Proceedings of the ASME Design Engineering Technical Conference

Tran, Anh

Bayesian optimization (BO) is a flexible and powerful framework that is suitable for computationally expensive simulation-based applications and guarantees statistical convergence to the global optimum. While remaining as one of the most popular optimization methods, its capability is hindered by the size of data, the dimensionality of the considered problem, and the nature of sequential optimization. These scalability issues are intertwined with each other and must be tackled simultaneously. In this work, we propose the Scalable3-BO framework, which employs sparse GP as the underlying surrogate model to scope with Big Data and is equipped with a random embedding to efficiently optimize high-dimensional problems with low effective dimensionality. The Scalable3-BO framework is further leveraged with asynchronous parallelization feature, which fully exploits the computational resource on HPC within a computational budget.

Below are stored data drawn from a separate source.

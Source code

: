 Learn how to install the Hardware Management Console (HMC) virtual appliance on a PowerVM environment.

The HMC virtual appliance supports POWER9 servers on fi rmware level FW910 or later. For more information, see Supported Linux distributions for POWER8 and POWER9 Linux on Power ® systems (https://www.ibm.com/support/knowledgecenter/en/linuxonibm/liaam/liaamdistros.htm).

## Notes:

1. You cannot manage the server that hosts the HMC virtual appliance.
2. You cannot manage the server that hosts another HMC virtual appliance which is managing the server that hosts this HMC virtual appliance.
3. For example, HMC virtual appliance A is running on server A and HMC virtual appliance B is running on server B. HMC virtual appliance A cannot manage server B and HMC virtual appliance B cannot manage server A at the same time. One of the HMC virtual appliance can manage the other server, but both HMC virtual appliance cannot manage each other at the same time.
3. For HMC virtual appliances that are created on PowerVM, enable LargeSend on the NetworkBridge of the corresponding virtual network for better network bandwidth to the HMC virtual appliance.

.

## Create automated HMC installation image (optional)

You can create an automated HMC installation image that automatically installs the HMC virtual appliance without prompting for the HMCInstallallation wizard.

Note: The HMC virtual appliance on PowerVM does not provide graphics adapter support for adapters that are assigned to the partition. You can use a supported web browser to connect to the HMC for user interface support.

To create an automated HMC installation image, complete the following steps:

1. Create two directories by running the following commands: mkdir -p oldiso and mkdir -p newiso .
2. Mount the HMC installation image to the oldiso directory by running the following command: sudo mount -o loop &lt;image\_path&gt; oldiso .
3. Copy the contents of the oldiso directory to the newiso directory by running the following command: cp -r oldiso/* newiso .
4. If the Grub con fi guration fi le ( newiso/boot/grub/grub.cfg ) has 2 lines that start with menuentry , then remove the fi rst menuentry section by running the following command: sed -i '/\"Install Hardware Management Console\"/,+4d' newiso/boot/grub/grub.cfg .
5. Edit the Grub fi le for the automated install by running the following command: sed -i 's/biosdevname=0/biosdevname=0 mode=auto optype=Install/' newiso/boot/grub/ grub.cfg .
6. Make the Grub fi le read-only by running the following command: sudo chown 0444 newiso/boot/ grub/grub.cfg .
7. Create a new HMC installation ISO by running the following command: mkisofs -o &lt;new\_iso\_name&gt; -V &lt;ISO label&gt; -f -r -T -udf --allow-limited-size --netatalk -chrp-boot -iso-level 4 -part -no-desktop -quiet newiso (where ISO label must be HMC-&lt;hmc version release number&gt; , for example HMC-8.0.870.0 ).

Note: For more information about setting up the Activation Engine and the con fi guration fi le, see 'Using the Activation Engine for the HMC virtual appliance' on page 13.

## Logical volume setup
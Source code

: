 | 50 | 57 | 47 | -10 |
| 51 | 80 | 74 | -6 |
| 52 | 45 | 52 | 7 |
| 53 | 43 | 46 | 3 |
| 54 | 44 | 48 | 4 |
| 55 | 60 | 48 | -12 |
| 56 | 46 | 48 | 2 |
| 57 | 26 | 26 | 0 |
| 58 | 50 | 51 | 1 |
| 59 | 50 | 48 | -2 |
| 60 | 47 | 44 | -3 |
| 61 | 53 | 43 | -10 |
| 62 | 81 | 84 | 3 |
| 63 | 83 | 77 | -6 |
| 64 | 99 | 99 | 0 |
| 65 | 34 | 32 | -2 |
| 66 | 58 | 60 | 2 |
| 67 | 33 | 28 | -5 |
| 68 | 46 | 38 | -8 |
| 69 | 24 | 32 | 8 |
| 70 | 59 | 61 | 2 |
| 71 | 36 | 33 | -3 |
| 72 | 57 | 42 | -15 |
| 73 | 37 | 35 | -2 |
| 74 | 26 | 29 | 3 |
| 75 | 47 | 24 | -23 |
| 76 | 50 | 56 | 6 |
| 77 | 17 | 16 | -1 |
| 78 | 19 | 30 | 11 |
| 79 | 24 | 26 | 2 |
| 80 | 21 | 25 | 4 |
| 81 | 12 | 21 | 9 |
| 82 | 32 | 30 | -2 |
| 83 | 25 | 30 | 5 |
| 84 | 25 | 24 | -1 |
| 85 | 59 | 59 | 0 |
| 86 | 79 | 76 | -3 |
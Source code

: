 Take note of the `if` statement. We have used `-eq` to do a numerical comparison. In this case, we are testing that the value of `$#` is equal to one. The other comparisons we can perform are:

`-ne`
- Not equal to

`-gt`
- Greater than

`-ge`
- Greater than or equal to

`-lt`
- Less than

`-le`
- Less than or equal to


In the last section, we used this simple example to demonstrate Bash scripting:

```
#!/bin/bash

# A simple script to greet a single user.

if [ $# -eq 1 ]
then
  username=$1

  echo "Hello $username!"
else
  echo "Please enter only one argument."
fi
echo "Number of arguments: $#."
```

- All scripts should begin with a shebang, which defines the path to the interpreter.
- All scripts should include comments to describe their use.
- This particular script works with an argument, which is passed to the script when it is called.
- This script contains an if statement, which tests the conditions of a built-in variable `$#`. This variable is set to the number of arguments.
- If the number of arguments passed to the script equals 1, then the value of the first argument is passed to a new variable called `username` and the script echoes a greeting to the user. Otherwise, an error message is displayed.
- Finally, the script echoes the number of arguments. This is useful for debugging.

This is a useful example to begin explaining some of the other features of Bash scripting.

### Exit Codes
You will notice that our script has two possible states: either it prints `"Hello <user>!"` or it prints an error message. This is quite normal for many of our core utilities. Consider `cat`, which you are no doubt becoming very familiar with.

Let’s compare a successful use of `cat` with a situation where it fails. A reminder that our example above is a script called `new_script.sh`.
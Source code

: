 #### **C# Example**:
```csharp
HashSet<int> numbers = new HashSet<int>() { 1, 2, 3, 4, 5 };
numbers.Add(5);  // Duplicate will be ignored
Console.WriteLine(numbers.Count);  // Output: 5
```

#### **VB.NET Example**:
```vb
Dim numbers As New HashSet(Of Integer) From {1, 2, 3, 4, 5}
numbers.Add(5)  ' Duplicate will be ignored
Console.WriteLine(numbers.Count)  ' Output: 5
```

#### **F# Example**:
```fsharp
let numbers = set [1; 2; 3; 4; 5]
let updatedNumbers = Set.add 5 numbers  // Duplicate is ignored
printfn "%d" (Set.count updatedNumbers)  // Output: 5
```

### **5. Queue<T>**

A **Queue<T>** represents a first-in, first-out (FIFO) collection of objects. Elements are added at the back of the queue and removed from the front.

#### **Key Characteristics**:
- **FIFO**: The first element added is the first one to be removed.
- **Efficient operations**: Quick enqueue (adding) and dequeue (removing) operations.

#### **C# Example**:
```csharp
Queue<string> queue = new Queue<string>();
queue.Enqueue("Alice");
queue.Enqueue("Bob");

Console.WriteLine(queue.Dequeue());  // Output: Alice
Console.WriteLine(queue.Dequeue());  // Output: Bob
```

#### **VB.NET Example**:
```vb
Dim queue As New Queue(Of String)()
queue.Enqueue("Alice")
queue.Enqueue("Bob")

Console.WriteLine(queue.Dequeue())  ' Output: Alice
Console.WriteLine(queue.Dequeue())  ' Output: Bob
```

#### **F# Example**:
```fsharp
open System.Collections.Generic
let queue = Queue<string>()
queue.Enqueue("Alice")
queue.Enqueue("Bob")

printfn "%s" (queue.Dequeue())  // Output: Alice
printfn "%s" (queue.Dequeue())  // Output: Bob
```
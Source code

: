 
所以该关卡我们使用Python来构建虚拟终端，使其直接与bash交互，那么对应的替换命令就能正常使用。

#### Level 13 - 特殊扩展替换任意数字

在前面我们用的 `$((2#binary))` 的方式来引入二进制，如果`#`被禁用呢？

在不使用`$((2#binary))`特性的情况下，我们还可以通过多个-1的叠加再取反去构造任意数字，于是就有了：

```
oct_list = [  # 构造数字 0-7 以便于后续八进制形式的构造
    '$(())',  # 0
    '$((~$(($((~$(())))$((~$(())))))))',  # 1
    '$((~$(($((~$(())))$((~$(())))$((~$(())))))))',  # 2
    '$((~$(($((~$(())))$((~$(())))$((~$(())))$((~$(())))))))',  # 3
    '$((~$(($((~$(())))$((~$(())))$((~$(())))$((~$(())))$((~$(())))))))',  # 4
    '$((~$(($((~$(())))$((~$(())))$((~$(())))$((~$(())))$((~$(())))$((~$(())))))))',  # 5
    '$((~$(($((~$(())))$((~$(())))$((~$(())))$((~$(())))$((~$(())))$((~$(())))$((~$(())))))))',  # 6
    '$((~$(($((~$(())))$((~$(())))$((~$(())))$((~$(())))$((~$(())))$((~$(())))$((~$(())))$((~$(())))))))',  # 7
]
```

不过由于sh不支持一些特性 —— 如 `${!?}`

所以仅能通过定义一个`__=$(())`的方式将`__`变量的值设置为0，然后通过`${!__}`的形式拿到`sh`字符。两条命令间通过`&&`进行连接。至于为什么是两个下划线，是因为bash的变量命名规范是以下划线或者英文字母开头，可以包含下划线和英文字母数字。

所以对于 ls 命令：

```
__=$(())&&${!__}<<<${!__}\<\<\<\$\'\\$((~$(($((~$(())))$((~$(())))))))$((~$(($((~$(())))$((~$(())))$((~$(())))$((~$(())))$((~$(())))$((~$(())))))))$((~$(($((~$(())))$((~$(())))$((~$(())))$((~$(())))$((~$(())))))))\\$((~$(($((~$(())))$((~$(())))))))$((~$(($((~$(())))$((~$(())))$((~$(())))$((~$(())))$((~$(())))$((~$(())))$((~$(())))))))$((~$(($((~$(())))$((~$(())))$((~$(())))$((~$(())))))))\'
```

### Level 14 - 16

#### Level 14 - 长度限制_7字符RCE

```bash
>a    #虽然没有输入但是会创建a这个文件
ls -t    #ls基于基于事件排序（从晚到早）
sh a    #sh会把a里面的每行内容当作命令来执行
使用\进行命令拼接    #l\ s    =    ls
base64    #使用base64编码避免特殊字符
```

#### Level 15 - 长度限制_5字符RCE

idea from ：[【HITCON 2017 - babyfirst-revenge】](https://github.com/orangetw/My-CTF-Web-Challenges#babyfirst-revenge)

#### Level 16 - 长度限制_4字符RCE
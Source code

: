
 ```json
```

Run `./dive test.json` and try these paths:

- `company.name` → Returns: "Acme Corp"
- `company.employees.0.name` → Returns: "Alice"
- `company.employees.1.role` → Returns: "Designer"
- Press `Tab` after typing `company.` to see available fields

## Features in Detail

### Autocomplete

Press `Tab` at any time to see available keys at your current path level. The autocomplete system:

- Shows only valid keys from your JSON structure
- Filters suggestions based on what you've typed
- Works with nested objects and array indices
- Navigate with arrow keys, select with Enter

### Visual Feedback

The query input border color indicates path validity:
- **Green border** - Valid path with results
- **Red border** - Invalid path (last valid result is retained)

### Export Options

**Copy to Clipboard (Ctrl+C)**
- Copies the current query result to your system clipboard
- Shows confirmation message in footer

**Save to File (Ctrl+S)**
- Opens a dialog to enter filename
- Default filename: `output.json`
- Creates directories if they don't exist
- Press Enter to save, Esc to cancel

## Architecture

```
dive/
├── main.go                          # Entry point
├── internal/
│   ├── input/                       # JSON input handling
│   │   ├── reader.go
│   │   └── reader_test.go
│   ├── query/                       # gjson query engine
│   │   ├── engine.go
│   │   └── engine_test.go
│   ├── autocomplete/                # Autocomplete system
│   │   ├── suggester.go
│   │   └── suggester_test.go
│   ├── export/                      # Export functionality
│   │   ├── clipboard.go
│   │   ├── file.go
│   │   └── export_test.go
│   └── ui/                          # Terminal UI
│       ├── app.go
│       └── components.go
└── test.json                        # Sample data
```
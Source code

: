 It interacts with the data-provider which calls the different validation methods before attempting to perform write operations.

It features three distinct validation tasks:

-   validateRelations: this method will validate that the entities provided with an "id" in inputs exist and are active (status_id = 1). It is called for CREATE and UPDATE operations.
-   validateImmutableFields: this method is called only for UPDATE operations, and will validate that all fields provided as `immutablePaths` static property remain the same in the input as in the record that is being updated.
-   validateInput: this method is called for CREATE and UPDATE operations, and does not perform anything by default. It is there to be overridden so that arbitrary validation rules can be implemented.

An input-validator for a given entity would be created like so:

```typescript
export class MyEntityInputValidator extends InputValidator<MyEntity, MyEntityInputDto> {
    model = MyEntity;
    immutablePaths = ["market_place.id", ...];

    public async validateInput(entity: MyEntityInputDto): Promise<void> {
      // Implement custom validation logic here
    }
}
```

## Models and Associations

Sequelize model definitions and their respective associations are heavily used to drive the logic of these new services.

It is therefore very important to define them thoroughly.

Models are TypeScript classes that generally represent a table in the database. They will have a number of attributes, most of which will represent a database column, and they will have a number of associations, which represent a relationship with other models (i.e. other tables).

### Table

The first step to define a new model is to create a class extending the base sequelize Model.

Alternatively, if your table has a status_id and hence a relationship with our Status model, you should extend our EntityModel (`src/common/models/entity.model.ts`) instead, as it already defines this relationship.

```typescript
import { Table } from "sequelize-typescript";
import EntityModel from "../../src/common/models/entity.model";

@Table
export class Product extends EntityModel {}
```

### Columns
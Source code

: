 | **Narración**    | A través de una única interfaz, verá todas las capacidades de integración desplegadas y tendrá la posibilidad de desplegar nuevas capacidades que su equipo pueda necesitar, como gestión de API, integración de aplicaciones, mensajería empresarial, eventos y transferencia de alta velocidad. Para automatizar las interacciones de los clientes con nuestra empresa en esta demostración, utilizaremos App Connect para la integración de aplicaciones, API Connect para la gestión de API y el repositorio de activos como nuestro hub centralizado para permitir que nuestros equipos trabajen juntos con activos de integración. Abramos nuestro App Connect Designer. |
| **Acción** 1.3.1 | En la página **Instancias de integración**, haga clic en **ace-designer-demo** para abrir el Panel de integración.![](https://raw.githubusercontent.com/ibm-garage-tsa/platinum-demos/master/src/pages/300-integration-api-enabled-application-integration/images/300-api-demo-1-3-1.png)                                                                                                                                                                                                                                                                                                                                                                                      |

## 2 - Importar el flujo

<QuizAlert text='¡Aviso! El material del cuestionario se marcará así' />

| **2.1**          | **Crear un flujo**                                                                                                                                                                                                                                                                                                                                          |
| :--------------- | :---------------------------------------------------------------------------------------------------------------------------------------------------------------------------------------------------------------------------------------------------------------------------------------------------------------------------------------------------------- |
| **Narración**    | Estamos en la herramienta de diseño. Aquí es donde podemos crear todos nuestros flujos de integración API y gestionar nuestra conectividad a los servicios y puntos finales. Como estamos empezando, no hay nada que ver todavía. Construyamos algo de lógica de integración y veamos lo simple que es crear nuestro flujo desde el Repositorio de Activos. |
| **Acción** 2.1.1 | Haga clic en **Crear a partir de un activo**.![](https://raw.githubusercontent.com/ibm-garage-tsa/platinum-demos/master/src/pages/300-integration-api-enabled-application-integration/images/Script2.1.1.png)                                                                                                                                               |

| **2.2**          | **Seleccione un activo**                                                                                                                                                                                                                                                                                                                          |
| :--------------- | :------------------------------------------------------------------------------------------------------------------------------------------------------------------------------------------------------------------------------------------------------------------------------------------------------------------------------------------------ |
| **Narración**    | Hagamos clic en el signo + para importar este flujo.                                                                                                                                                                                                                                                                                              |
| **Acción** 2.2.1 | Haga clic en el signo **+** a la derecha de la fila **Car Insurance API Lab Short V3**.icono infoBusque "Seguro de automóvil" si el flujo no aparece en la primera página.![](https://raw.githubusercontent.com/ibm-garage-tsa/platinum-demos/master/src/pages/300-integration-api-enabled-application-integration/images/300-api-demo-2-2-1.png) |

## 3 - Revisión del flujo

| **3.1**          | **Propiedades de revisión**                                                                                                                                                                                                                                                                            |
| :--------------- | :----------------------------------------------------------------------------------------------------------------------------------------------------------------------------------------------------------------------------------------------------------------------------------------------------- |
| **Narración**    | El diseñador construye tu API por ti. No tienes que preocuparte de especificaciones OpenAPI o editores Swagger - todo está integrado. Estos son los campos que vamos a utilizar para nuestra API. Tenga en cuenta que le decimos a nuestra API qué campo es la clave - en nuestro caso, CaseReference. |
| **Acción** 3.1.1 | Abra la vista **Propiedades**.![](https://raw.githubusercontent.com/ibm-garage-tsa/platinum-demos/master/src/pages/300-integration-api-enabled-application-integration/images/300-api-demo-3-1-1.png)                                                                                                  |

As a result, the proposed Scalable3-BO framework is scalable in three independent perspectives: with respect to data size, dimensionality, and computational resource on HPC. The goal of this work is to push the frontiers of BO beyond its well-known scalability issues and minimize the wall-clock waiting time for optimizing high-dimensional computationally expensive applications. We demonstrate the capability of Scalable3-BO with 1 million data points, 10,000-dimensional problems, with 20 concurrent workers in an HPC environment.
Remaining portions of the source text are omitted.